[Records]
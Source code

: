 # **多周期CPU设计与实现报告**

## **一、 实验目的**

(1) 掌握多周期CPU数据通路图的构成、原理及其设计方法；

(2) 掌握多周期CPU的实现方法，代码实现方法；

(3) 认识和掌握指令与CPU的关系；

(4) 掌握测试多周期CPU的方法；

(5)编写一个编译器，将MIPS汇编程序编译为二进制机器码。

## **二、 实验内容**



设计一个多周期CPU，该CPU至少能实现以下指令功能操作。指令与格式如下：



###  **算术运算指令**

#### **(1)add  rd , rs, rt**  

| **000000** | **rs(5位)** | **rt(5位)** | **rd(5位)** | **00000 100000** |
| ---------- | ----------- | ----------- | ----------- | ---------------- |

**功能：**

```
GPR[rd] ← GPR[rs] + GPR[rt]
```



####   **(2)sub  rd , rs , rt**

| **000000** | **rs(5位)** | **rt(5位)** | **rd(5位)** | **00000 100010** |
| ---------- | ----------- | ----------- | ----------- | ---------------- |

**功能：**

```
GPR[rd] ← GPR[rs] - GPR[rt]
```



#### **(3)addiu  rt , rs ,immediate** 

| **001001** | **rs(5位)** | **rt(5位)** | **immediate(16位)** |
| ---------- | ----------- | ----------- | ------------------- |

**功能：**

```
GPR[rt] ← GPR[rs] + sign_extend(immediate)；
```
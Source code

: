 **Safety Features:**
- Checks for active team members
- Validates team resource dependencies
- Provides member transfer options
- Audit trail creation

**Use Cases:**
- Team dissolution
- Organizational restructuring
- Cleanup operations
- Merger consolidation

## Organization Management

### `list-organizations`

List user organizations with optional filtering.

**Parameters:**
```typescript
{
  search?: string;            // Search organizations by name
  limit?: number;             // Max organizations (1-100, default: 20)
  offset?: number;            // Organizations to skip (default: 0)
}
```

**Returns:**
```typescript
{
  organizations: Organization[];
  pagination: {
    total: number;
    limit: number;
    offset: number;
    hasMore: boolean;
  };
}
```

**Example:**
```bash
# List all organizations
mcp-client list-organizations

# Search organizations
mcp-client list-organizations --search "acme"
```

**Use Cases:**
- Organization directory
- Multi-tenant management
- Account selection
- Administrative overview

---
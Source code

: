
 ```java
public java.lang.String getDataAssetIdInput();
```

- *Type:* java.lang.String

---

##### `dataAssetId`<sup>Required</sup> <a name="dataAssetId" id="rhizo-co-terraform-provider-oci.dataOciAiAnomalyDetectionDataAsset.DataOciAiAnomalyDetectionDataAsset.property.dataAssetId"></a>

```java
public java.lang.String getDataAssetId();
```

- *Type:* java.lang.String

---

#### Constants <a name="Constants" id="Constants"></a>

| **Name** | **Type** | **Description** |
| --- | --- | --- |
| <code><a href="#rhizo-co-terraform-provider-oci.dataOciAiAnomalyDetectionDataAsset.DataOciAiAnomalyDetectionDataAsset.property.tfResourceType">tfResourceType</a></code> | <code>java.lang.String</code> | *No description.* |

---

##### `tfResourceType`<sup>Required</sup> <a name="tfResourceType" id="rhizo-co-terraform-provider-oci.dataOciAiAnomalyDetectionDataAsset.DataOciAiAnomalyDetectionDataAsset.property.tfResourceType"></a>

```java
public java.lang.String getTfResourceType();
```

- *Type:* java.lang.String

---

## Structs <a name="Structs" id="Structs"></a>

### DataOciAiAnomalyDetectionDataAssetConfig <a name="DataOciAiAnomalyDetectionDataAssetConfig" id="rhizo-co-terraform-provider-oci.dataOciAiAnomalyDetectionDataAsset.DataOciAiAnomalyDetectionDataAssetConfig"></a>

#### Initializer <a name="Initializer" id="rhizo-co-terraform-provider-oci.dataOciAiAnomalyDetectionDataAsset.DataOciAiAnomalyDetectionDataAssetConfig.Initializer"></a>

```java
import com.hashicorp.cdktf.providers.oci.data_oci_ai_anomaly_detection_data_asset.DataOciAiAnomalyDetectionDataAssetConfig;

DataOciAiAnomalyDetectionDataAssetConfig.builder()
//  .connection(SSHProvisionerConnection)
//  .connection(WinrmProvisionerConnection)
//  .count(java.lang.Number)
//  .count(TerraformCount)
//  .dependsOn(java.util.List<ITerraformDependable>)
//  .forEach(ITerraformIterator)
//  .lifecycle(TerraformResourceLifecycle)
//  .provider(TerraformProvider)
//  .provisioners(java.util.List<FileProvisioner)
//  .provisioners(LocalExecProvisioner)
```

[Your task]
Could you copy out every line in the material above that contains the string "util"?

[Solution]
//  .dependsOn(java.util.List<ITerraformDependable>)
//  .provisioners(java.util.List<FileProvisioner)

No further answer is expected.